Rispetto a settembre, i prezzi del settore energetico a ottobre sono cresciuti dell’1,4% nell’eurozona e dell’1,1% nell’UE. I prezzi dei beni strumentali sono rimasti stabili sia nell’eurozona che nell’UE, mentre i prezzi dei beni durevoli sono saliti dello 0,3%, sempre in entrambe le aree. Le variazioni sono espresse su base mensile. Nello stesso mese i prezzi dei beni non durevoli sono cresciuti dello 0,2 sia nell’eurozona che nei paesi dell’UE, mentre i prezzi dei beni intermedi sono scesi dello 0,1% in entrambe le aree.

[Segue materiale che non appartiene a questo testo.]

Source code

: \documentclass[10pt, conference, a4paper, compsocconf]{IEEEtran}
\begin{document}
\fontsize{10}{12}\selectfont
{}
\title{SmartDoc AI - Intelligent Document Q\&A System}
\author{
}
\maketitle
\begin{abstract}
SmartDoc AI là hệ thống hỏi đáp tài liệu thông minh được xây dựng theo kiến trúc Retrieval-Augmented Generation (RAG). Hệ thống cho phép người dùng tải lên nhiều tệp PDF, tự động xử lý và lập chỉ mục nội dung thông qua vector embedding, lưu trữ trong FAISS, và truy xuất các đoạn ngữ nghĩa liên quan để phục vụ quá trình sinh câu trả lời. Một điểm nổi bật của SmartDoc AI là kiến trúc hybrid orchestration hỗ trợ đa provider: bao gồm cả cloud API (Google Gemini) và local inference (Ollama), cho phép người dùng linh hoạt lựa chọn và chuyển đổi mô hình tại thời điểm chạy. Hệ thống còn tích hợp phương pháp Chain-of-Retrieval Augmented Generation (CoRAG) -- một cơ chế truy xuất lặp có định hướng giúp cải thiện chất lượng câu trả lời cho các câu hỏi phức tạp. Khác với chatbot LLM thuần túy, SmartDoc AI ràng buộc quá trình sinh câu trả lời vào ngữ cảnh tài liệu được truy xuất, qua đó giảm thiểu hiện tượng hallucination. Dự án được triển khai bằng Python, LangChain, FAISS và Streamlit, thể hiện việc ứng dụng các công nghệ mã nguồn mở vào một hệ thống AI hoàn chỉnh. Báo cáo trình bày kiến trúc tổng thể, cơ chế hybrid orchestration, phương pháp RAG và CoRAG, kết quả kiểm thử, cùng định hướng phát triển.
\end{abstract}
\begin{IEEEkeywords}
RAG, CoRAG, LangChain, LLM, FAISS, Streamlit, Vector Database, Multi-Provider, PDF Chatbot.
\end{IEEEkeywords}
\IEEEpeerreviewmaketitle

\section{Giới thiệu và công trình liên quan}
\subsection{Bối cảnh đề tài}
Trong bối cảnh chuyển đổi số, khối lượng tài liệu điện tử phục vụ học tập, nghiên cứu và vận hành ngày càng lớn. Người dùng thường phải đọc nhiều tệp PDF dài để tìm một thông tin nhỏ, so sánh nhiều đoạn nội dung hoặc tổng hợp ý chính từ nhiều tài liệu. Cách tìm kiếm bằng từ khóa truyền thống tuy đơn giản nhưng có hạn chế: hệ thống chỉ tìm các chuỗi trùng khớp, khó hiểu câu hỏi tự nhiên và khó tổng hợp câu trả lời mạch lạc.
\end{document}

Tra gli stati membri per i quali sono disponibili i dati, i maggiori aumenti dei prezzi alla produzione industriale su base mensile sono stati registrati in Estonia e Italia (+1,0%), Francia (+0,9%) e Svezia (+0,8%), mentre le maggiori diminuzioni sono state osservate in Bulgaria (-2,9%), Slovacchia (-2,0%) e Romania (-1,5%).
Rispetto a ottobre 2023, i prezzi del settore energetico nel mese in esame sono diminuiti dell’11,2% nell’eurozona e del 10,2% nell’UE. I prezzi dei beni intermedi sono scesi dello 0,5% nell’eurozona e dello 0,6 nei paesi dell’Unione Europea, mentre i prezzi dei beni durevoli sono aumentati dello 0,7% nell’eurozona e dello 0,4% nell’UE. Le variazioni sono espresse su base annua. Nello stesso mese, i prezzi dei beni non durevoli hanno registrato un incremento su base annua dell’1,8% nell’eurozona e dell’1,7% nell’UE. I prezzi dei beni strumentali sono aumentati su base annua dell’1,3% nell’eurozona e dell’1,5% nell’UE.
Tra gli stati membri per i quali sono disponibili i dati, i maggiori aumenti su base annua sono stati registrati in Repubblica Ceca (+0,8%), Malta (+0,7%) e Svezia (+0,4%), mentre le maggiori diminuzioni sono state osservate in Slovacchia (-20,4%), Lussemburgo (-6,4%) e Francia (-5,7%).